HOW TO COMPLETE THIS TASK: The output must reproduce each line of the data word for word.

*** WORKING DATA ***

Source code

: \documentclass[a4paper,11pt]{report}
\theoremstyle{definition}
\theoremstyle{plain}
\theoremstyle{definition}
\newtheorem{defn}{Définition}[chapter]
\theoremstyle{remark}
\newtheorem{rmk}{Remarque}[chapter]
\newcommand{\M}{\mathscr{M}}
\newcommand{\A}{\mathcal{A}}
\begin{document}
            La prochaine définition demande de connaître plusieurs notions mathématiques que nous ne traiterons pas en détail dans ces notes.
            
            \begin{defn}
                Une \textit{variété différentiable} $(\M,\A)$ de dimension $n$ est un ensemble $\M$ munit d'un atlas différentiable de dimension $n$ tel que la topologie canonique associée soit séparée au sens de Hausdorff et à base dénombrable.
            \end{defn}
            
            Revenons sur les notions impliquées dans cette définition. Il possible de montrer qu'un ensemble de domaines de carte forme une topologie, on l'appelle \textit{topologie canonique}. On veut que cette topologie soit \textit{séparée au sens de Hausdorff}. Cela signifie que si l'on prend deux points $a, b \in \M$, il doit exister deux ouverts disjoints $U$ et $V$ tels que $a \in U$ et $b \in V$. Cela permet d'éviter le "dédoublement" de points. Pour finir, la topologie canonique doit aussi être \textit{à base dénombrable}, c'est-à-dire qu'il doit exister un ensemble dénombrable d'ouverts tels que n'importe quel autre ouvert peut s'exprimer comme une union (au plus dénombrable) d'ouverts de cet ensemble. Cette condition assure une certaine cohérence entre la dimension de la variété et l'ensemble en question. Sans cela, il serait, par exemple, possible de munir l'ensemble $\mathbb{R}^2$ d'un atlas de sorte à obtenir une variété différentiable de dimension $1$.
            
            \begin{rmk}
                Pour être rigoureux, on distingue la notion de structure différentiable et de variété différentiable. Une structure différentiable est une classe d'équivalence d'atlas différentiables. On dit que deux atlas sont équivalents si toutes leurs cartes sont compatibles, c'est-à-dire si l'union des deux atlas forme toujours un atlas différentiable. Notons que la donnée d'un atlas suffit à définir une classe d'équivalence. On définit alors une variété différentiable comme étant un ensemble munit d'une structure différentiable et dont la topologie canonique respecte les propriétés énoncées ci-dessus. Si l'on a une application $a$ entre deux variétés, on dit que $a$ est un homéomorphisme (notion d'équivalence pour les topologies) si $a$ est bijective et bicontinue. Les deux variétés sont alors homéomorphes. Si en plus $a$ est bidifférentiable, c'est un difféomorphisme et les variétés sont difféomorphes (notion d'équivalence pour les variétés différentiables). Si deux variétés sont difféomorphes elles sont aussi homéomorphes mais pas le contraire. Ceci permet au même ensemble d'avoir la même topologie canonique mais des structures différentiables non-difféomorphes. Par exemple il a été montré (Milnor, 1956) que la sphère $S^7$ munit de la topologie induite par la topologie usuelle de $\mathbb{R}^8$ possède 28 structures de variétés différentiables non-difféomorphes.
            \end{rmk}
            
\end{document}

*** End of WORKING DATA ***

RESPONSE TO THE EXERCISE:
Source code

: \documentclass[a4paper,11pt]{report}
\theoremstyle{definition}
\theoremstyle{plain}
\theoremstyle{definition}
\newtheorem{defn}{Définition}[chapter]
\theoremstyle{remark}
\newtheorem{rmk}{Remarque}[chapter]
\newcommand{\M}{\mathscr{M}}
\newcommand{\A}{\mathcal{A}}
\begin{document}
            La prochaine définition demande de connaître plusieurs notions mathématiques que nous ne traiterons pas en détail dans ces notes.
            
            \begin{defn}
                Une \textit{variété différentiable} $(\M,\A)$ de dimension $n$ est un ensemble $\M$ munit d'un atlas différentiable de dimension $n$ tel que la topologie canonique associée soit séparée au sens de Hausdorff et à base dénombrable.
            \end{defn}
            
            Revenons sur les notions impliquées dans cette définition. Il possible de montrer qu'un ensemble de domaines de carte forme une topologie, on l'appelle \textit{topologie canonique}. On veut que cette topologie soit \textit{séparée au sens de Hausdorff}. Cela signifie que si l'on prend deux points $a, b \in \M$, il doit exister deux ouverts disjoints $U$ et $V$ tels que $a \in U$ et $b \in V$. Cela permet d'éviter le "dédoublement" de points. Pour finir, la topologie canonique doit aussi être \textit{à base dénombrable}, c'est-à-dire qu'il doit exister un ensemble dénombrable d'ouverts tels que n'importe quel autre ouvert peut s'exprimer comme une union (au plus dénombrable) d'ouverts de cet ensemble. Cette condition assure une certaine cohérence entre la dimension de la variété et l'ensemble en question. Sans cela, il serait, par exemple, possible de munir l'ensemble $\mathbb{R}^2$ d'un atlas de sorte à obtenir une variété différentiable de dimension $1$.
            
            \begin{rmk}
                Pour être rigoureux, on distingue la notion de structure différentiable et de variété différentiable. Une structure différentiable est une classe d'équivalence d'atlas différentiables. On dit que deux atlas sont équivalents si toutes leurs cartes sont compatibles, c'est-à-dire si l'union des deux atlas forme toujours un atlas différentiable. Notons que la donnée d'un atlas suffit à définir une classe d'équivalence. On définit alors une variété différentiable comme étant un ensemble munit d'une structure différentiable et dont la topologie canonique respecte les propriétés énoncées ci-dessus. Si l'on a une application $a$ entre deux variétés, on dit que $a$ est un homéomorphisme (notion d'équivalence pour les topologies) si $a$ est bijective et bicontinue. Les deux variétés sont alors homéomorphes. Si en plus $a$ est bidifférentiable, c'est un difféomorphisme et les variétés sont difféomorphes (notion d'équivalence pour les variétés différentiables). Si deux variétés sont difféomorphes elles sont aussi homéomorphes mais pas le contraire. Ceci permet au même ensemble d'avoir la même topologie canonique mais des structures différentiables non-difféomorphes. Par exemple il a été montré (Milnor, 1956) que la sphère $S^7$ munit de la topologie induite par la topologie usuelle de $\mathbb{R}^8$ possède 28 structures de variétés différentiables non-difféomorphes.
            \end{rmk}
            
\end{document}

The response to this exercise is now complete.